Optimize the WordPress database:
Imagine you are a librarian, and you have the complete Library of Congress at your disposal. A patron walks in, and asks you for the name of the author of “War and Peace.” That book is stored on the back shelf of the third warehouse, and it takes you fifteen minutes round-trip to find the book, write down the author’s name, and return to the front desk. Five minutes later, another library patron comes in and asks the very same question.

If you are a smart librarian, you build a smaller library with books you actually need, so you don’t have to search through a bunch of data you’ll never use. That’s what you do when you optimize a database – get rid of the trash, so the useful information is easier to get at.

There are several WordPress plug-ins that can assist with this, in particular they remove files marked as revisions. Search the WordPress Plugin Directory for “database optimization” for several suggestions. I’ve used WP Database Optimizer and WP-Optimize to reduce databases to 50% of the original size.
Use .htaccess or php.ini instead of a plug-in solution:

These two files are used to configure the performance of the Apache Web Server and the PHP engine. Messing around here is advanced stuff – but if you can make changes here, they will be faster and lighter than doing the same with a plug-in.

In my case, a plug-in was handling 404 redirects – the result of trying to access a missing webpage. I removed the plug-in, and added lines to .htaccess that prevented WordPress from trying to handle the pages I knew were going to be missing. Not a huge improvement, but still significant.

Use Firebug, Google Pagespeed or YSlow.
These are tools that are installed in your browser that will give you advanced information about the stream of information coming from your website. It will tell you if Javascripts are broken, image files are bloated, adservers are sluggish and resources are being wasted. The more you learn about these tools, the more useful they are – but this is definitely in the advanced territory – especially when you start installing tools like FirePHP, which can be used to optimize the php being used by your version of WordPress.

Build your own CDN:
CDN (Content Delivery Network) was mentioned in section two of this discussion, and there are plug-ins that make some aspects easier.
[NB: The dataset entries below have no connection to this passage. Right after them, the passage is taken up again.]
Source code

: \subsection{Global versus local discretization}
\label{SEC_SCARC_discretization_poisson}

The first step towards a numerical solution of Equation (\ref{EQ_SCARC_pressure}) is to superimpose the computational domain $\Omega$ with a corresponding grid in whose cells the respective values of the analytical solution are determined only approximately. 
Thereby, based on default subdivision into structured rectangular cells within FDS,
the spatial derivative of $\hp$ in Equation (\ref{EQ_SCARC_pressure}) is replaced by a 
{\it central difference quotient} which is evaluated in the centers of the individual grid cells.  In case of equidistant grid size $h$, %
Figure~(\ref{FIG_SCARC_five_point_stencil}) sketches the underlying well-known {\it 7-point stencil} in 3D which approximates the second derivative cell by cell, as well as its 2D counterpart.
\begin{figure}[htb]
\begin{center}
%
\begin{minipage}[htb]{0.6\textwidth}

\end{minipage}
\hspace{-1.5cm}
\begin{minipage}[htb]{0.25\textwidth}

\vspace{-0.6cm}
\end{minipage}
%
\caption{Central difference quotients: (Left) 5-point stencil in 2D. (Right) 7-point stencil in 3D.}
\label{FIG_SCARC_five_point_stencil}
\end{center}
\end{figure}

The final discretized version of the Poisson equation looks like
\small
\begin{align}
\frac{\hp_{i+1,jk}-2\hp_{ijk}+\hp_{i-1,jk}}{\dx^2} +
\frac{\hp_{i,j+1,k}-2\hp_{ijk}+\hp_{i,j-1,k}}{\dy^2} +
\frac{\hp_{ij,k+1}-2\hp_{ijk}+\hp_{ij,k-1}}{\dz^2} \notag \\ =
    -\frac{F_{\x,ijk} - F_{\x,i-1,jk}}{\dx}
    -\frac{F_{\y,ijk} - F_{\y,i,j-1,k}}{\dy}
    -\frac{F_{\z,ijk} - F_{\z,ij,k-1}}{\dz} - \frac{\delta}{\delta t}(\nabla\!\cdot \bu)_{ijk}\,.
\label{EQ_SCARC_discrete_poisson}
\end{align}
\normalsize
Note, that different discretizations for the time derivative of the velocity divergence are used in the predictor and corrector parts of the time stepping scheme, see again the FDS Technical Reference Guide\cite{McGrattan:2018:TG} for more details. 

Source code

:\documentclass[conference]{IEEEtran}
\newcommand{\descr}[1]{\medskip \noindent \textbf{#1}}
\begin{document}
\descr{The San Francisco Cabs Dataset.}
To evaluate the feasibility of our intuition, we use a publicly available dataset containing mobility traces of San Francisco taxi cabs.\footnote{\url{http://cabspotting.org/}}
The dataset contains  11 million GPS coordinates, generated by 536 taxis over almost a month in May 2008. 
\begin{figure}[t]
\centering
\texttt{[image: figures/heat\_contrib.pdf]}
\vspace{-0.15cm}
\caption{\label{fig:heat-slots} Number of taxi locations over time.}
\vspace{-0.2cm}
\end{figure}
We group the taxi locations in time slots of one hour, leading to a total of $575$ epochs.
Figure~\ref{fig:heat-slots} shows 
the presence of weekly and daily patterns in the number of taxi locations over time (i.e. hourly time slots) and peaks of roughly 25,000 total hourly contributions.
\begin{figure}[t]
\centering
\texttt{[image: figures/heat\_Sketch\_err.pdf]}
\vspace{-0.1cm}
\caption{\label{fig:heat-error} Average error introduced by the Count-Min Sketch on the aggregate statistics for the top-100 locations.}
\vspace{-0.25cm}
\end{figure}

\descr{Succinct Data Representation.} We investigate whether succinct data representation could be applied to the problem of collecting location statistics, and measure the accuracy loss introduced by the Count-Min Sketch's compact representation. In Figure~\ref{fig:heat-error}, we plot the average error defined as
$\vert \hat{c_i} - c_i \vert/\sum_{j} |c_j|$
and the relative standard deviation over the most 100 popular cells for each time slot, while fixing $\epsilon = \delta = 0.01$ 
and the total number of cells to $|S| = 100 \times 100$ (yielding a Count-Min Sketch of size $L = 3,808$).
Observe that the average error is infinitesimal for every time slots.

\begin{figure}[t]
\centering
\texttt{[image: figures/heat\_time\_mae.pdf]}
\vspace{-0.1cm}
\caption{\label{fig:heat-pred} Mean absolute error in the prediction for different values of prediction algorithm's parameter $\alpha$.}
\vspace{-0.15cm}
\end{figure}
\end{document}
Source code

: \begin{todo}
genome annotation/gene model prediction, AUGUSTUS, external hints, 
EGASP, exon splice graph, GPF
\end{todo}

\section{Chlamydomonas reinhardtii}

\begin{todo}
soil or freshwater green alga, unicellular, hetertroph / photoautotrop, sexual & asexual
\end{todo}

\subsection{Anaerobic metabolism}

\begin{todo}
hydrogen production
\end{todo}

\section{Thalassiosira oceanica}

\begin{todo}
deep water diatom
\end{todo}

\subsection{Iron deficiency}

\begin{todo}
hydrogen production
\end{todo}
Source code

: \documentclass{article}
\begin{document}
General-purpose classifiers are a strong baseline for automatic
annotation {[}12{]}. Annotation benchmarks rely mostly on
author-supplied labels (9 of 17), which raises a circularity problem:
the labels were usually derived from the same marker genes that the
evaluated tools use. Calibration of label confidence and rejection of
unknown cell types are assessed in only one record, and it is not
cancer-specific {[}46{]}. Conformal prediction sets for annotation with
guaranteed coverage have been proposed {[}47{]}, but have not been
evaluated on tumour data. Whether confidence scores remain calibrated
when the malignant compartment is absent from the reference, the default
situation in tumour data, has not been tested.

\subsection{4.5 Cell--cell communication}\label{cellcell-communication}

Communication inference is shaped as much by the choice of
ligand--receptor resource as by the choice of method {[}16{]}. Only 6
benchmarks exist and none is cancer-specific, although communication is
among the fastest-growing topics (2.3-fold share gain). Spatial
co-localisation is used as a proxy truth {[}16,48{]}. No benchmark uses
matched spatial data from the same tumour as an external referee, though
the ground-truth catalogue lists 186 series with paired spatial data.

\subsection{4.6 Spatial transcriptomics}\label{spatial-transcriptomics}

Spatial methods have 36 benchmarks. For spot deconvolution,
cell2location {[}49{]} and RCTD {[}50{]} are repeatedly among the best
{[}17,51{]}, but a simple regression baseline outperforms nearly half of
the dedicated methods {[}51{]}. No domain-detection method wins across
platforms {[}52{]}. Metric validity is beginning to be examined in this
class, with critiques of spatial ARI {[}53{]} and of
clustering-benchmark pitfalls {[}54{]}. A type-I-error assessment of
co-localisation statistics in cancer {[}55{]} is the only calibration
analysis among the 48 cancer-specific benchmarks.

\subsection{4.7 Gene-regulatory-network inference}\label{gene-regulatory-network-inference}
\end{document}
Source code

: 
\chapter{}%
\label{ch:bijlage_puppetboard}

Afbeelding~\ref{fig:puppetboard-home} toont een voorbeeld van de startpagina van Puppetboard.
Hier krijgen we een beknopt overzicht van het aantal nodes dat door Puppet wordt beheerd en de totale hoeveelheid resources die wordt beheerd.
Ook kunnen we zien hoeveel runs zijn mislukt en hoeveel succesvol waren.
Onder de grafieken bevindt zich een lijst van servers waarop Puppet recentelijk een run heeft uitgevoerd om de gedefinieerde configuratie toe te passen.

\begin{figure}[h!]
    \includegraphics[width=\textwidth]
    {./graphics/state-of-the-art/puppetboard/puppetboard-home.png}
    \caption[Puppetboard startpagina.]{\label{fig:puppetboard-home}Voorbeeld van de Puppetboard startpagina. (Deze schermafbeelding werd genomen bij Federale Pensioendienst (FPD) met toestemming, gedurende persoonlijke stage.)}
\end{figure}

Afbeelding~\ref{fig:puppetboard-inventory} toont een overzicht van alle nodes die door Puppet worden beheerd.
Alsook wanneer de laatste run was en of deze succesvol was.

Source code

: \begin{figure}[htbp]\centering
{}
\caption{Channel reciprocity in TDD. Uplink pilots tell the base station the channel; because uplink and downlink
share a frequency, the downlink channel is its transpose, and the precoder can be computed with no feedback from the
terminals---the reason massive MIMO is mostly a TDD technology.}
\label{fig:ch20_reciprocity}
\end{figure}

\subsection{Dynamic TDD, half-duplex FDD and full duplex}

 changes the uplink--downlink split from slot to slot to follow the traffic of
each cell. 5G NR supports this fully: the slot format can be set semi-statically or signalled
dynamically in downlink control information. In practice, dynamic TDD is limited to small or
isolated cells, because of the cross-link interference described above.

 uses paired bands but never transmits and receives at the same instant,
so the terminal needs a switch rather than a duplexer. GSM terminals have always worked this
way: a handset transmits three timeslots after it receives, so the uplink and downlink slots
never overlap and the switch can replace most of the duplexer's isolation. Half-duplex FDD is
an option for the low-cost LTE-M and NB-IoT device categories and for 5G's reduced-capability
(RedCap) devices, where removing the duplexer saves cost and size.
However, the adept webmaster will find ways to implement this for resources particular to their website.

The concept behind CDN is rather than serve a static resource, such as a CSS file, from your website, direct the browser to download it from somewhere else. It can be done asynchronously and doesn’t consume your bandwidth. It’s simple to do, assuming you can control the URL written into the html being served.

The best way to do this is to examine your theme files. Any URL’s that point to an unchanging CSS, Javascript, image or animation are good candidates for CDN.

There are services that can be used for this. Images can be served from Picasa or Flickr. Other files can be served from dropbox, box.net or Microsoft Skydrive. Simply upload the image or file to one of these locations, obtain the public access URL, then substitute that into your HTML. Be careful that you don’t copy a URL that is somehow password protected – that will quickly bring things to a crashing halt.

This is the end of the third segment on WordPress optimization. There are some fairly advanced concepts – but with research and diligence, they will make sense, and make your WordPress site a leaner, meaner publishing machine.